Oct 12, 2015 Books
This article was first published in the September 2015 issue of Metro.
Purity, Jonathan Franzen. (HarperCollins, $36.99)
Mislaid, Nell Zink (HarperCollins, $29.99)
The problem with sex, laments Purity Tyler in Jonathan Franzen’s new novel, Purity, is that it is “a tasty fish with many small bones”. Children being one of those small bones, especially children who, like Purity herself or like Mireille in Nell Zink’s Mislaid, have sprung from unstable, if not downright toxic, adult chemistry.
“Mislaid” is indeed the best word to describe the two girls, both in the sense of “misbegotten” (a despair-fuelled, post-divorce coupling in Purity’s case, and a confused gay/lesbian stab at normality in Mireille’s), and in the sense of “lost” (for both girls are taken by their mothers into hiding and after penurious childhoods re-establish contact with their respective fathers).
The thematic parallels between the novels are intriguing in light of the relationship between their authors. Nell Zink, languishing in obscurity somewhere in Germany, sparked up an email correspondence with Franzen, who was so smitten he convinced HarperCollins to publish Mislaid in short order. But a less than complimentary review of Purity by Zink on the website n+1 suggests she believes she did the better job with the material (the review was quickly removed, and then re-posted). If literary fallouts and bitchiness are your thing, this is one to watch.
Franzen’s is definitely the larger canvas, and Purity, the fatherless, penniless ingénue, has to vie for attention with larger slabs of narrative: a murder in communist East Berlin, a womanising Snowden-style leaker operating out of the Bolivian jungle, an heiress who repudiates her family’s tainted fortune, and a pair of investigative journalists on the trail of missing nuclear weapons. All rather John le Carré, all reflecting upon the concept of “purity”, but sadly much less fun than Franzen’s The Corrections and Freedom, with their wry humour and excruciating dissections of modern human failings.

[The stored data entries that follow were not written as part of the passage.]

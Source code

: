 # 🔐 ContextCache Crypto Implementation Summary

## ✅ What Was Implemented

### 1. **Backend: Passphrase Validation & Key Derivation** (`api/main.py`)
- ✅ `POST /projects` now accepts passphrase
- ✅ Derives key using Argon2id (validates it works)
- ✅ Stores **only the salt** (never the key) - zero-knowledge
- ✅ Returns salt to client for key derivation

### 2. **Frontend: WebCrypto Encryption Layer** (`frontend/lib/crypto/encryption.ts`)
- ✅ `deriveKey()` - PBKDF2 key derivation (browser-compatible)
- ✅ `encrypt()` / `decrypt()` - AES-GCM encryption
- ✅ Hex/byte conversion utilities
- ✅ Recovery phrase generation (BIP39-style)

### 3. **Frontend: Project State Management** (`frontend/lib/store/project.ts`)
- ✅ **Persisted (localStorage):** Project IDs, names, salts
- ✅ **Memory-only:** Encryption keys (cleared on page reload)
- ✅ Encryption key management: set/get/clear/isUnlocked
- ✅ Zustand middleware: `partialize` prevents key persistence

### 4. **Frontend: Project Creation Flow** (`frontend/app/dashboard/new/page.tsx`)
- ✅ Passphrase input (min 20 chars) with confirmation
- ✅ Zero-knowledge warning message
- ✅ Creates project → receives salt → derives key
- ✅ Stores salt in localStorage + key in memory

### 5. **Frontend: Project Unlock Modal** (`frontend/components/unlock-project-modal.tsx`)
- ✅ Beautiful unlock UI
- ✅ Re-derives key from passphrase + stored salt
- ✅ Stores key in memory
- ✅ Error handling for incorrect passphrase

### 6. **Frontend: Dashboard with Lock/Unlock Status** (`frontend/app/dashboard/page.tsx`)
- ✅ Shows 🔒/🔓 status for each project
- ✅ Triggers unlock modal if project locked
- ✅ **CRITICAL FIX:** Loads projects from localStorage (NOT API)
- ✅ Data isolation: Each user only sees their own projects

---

By contrast, the first half of Mislaid is jaw-droppingly good. Stillwater College, the “lesbian” liberal arts college where butchy Peggy and faggoty Lee form an unlikely marriage, spawn two children and make each other wretched, is a setting worthy of a Wes Anderson movie, — incipient oddball-ness in full-saturation colour.
The pair are funny, gifted, tragic figures making an entirely wrong-headed decision — to intertwine their lives and bring children into their doomed marriage.

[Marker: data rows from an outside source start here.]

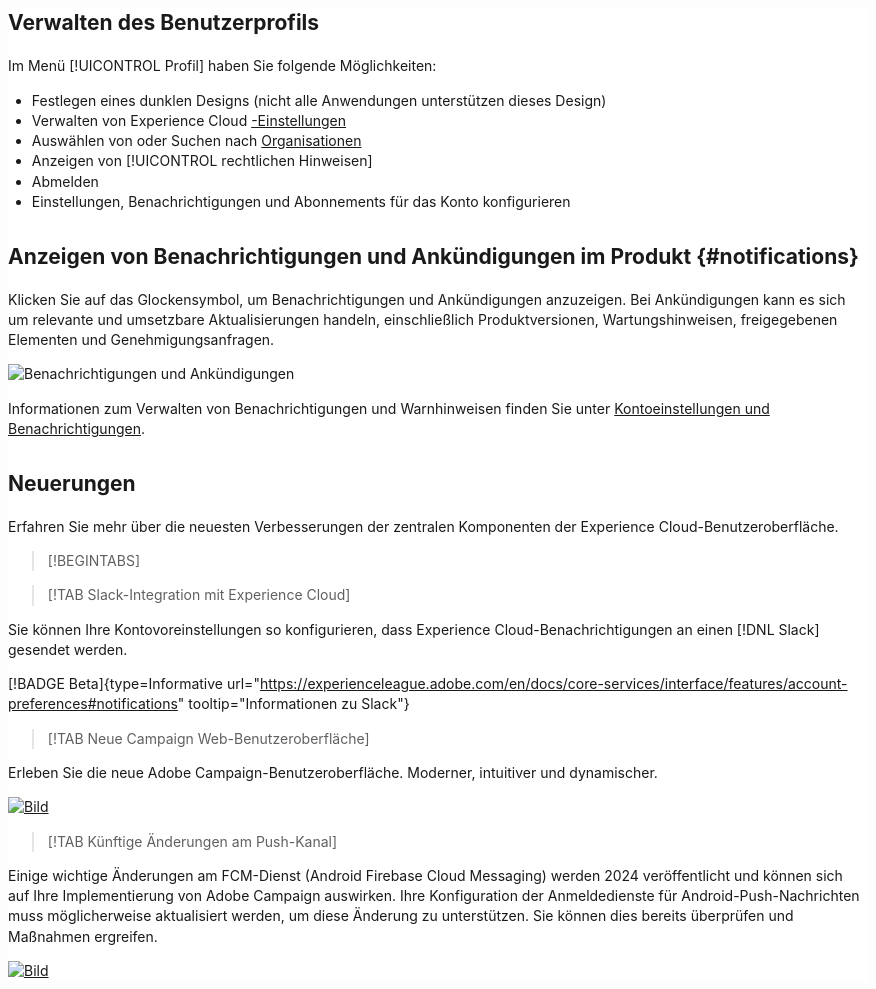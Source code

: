 ## Verwalten des Benutzerprofils

Im Menü [!UICONTROL Profil] haben Sie folgende Möglichkeiten:

* Festlegen eines dunklen Designs (nicht alle Anwendungen unterstützen dieses Design)
* Verwalten von Experience Cloud [-Einstellungen](features/account-preferences.md)
* Auswählen von oder Suchen nach [Organisationen](administration/organizations.md)
* Anzeigen von [!UICONTROL rechtlichen Hinweisen]
* Abmelden
* Einstellungen, Benachrichtigungen und Abonnements für das Konto konfigurieren

## Anzeigen von Benachrichtigungen und Ankündigungen im Produkt {#notifications}

Klicken Sie auf das Glockensymbol, um Benachrichtigungen und Ankündigungen anzuzeigen. Bei Ankündigungen kann es sich um relevante und umsetzbare Aktualisierungen handeln, einschließlich Produktversionen, Wartungshinweisen, freigegebenen Elementen und Genehmigungsanfragen.

![Benachrichtigungen und Ankündigungen](assets/notifications-menu-small.png)

Informationen zum Verwalten von Benachrichtigungen und Warnhinweisen finden Sie unter [Kontoeinstellungen und Benachrichtigungen](features/account-preferences.md).


## Neuerungen

Erfahren Sie mehr über die neuesten Verbesserungen der zentralen Komponenten der Experience Cloud-Benutzeroberfläche.

>[!BEGINTABS]

>[!TAB Slack-Integration mit Experience Cloud]

Sie können Ihre Kontovoreinstellungen so konfigurieren, dass Experience Cloud-Benachrichtigungen an einen [!DNL Slack] gesendet werden.

[!BADGE Beta]{type=Informative url="https://experienceleague.adobe.com/en/docs/core-services/interface/features/account-preferences#notifications" tooltip="Informationen zu Slack"}


>[!TAB Neue Campaign Web-Benutzeroberfläche]

Erleben Sie die neue Adobe Campaign-Benutzeroberfläche. Moderner, intuitiver und dynamischer.

[![Bild](assets/do-not-localize/learn-more-button.svg)](start/campaign-ui.md#ac-web-ui)


>[!TAB Künftige Änderungen am Push-Kanal]

Einige wichtige Änderungen am FCM-Dienst (Android Firebase Cloud Messaging) werden 2024 veröffentlicht und können sich auf Ihre Implementierung von Adobe Campaign auswirken. Ihre Konfiguration der Anmeldedienste für Android-Push-Nachrichten muss möglicherweise aktualisiert werden, um diese Änderung zu unterstützen. Sie können dies bereits überprüfen und Maßnahmen ergreifen.

[![Bild](assets/do-not-localize/learn-more-button.svg)](../technotes/upgrades/push-technote.md)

Sick of her life with Lee, Peggy drives the family car into a lake, flees with her daughter, changes their names and identities, including (recalling the recent case of Rachel Dolezal, a US “black” activist who was unmasked as white) registering themselves as African American, a trope everyone seems to buy rather too easily. They settle into an abandoned shack, where their lives are becalmed — and sadly the novel, too.

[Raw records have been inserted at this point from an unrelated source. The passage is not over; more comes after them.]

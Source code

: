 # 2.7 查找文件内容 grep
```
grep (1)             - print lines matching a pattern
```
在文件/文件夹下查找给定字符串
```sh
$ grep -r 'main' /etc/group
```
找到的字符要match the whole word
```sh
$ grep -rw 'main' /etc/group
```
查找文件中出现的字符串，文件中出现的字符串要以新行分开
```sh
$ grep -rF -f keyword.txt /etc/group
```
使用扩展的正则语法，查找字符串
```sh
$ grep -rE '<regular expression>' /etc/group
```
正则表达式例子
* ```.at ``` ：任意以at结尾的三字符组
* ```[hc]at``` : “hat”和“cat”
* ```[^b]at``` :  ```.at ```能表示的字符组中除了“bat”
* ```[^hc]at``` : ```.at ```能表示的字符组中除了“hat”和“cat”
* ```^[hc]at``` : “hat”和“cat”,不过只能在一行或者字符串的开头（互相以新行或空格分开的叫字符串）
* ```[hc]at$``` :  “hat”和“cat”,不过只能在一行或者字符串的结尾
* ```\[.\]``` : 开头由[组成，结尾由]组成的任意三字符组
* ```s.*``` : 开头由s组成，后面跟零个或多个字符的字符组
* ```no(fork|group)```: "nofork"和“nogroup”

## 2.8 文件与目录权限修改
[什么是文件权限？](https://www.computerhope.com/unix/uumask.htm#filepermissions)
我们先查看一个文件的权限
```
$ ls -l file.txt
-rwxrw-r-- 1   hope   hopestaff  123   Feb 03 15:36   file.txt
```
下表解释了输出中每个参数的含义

Fast-forward 15 years and the narrative torch has passed to Mireille, the daughter, renamed Karen, and her child-savant — and genuinely black — boyfriend.
What follows is a contrived reunion with her long-lost father and brother that aspires to Jacobean comedy but lands squarely in the métier of daytime reality TV.
But they snuff the torch out with a combination of fumbling sex and dreary precociousness. (Can we please be done with smart-arse adolescents who can quote Joyce’s Ulysses and Nietzsche’s more obscure works? Can kids please be kids?)
What follows is a contrived reunion with her long-lost father and brother that aspires to Jacobean comedy — with a threat of incest and a courtroom reveal — but lands squarely in the métier of daytime reality TV.
Mislaid is still well worth the price of admission, but it is maddeningly reminiscent — to seize a timely comparison — of those Rugby World Cup semifinals when the All Blacks play the best first half of rugby in living memory, only to fold up the tent in the second half.